On peut imaginer que les ramasseurs de balles carougeois savaient très bien ce qu'il fallait faire pour aider leur club en retardant un peu le match. Dans le football, il n'est pas rare que les équipes à domicile donnent à leurs «assistants» des instructions précises sur l'attitude à adopter selon l'évolution du score. Des ramasseurs vigilants peuvent accélérer le jeu, mais aussi le ralentir et donner ainsi un avantage supplémentaire à l'équipe locale.
D'ailleurs, le FC Aarau a déjà connu un incident particulier à ce sujet. En mai 2021, l'entraîneur de l'époque, Stephan Keller, a réprimandé un ramasseur de balles argovien parce que celui-ci avait lancé le ballon trop rapidement à un joueur visiteur avant une remise en jeu. L'histoire a fait la une des journaux. Le garçon a pleuré à cause du ton vif employé par Keller, qui a renvoyé aux instructions internes du club pour les ramasseurs de balles avant de s'excuser.
Le thème des «ballkids» n'est certainement pas le problème le plus important dans le monde du football. Et pourtant, une évolution passionnante se dessine. En effet, depuis mars dernier, en Premier League anglaise, les ballons ne sont plus placés que sur des plots autour du terrain. Ce sont toujours les enfants qui se chargent de les y déposer, mais il n'y a plus de contact direct avec les joueurs: les professionnels doivent aller chercher eux-mêmes le cuir.
L'«avantage du terrain» dans cette phase de jeu n'existe donc plus. Seuls les gardiens de but font encore exception à la règle: ils peuvent continuer à recevoir des ballons de la part des ramasseurs.

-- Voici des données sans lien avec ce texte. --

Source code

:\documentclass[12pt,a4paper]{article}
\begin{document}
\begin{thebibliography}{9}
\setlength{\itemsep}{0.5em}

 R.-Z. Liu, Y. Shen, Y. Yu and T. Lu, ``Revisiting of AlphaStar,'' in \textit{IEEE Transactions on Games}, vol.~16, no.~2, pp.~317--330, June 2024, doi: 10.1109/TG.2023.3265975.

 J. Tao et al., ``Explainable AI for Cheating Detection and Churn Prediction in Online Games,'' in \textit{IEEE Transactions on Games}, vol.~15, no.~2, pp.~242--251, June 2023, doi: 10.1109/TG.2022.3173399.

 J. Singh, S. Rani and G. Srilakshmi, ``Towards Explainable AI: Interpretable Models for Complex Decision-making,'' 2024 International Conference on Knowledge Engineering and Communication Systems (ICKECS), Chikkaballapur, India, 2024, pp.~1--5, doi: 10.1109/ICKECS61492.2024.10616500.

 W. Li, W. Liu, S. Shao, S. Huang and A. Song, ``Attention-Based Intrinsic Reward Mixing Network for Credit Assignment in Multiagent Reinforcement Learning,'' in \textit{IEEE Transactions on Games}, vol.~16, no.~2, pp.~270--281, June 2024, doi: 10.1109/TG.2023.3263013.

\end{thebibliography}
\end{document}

Des plots ont aussi remplacé les «ballkids» en Serie A et en Allemagne, quatre clubs de Bundesliga (Bayer Leverkusen, Augsbourg, Holstein Kiel et Hoffenheim) ont déjà adopté le même principe. On ne sait pas encore si tous les clubs du championnat allemand feront pareil, la «Deutsche Fussball Liga» se penchant actuellement sur la question.
Et qu'en est-il chez nous? Interrogé à ce sujet, le porte-parole de la Swiss Football League (SFL) Philippe Guggisberg a indiqué que le sujet n'avait pas encore été abordé. Aucun souhait n'a été exprimé par les clubs. La SFL pourrait toutefois s'intéresser à cette pratique à l'avenir.

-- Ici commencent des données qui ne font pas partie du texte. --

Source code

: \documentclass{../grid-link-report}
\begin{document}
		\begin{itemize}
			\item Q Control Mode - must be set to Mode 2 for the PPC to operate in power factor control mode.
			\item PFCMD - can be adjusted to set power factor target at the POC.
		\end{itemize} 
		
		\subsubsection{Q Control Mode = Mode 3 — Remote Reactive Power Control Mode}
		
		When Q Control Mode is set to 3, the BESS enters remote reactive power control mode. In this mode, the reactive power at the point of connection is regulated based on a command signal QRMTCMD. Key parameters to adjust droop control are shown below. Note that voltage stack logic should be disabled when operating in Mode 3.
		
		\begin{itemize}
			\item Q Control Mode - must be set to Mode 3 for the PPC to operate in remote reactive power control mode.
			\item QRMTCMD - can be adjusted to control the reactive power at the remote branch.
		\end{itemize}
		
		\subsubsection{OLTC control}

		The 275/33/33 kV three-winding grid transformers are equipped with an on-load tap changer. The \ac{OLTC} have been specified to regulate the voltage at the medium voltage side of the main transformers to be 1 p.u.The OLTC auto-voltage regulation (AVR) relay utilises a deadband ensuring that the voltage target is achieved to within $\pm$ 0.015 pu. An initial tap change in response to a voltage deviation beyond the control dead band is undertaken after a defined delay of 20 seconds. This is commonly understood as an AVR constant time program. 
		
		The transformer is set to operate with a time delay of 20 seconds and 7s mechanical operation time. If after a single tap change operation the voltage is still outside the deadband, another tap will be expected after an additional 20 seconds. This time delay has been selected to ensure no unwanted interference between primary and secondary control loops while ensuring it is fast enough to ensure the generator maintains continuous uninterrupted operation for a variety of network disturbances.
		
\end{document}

Markus Mahler, président du FC Aarau, accueillerait favorablement le recours aux cônes. Il était lui-même sur place à Carouge et s'est agacé en observant l'attitude des ramasseurs.
Le président estime que si l'introduction des cônes est décidée au niveau international, «elle devrait aussi devenir un thème chez nous. Je ne vois d'ailleurs rien qui s'y oppose. Les ramasseurs peuvent continuer à faire partie du jeu et ne sont plus directement exposés aux émotions des joueurs. Cela aiderait tout le monde.»
Le CEO du FCA Sandro Burki est du même avis. Il n'était certes pas présent à Carouge, mais il a déjà vécu des situations absurdes sur les terrains:
Sandro Burki poursuit: «Il arrive régulièrement que les équipes à domicile bénéficient d'un avantage avec les ramasseurs de balles. Cela s'est déjà produit chez nous aussi. Mais entre-temps, cela a changé. Nos «ballkids» traitent tous les joueurs de la même manière. Nous ne voulons plus d'incident comme celui de 2021.»
Burki est lui-même membre du comité de la SFL et pourrait s'imaginer mettre cette proposition sur la table lors de la prochaine réunion: «Pour moi, cela ressemble à un changement positif dont nous devrions nous occuper au sein du comité, afin que les choses se passent avec la même équité sur tous les terrains.»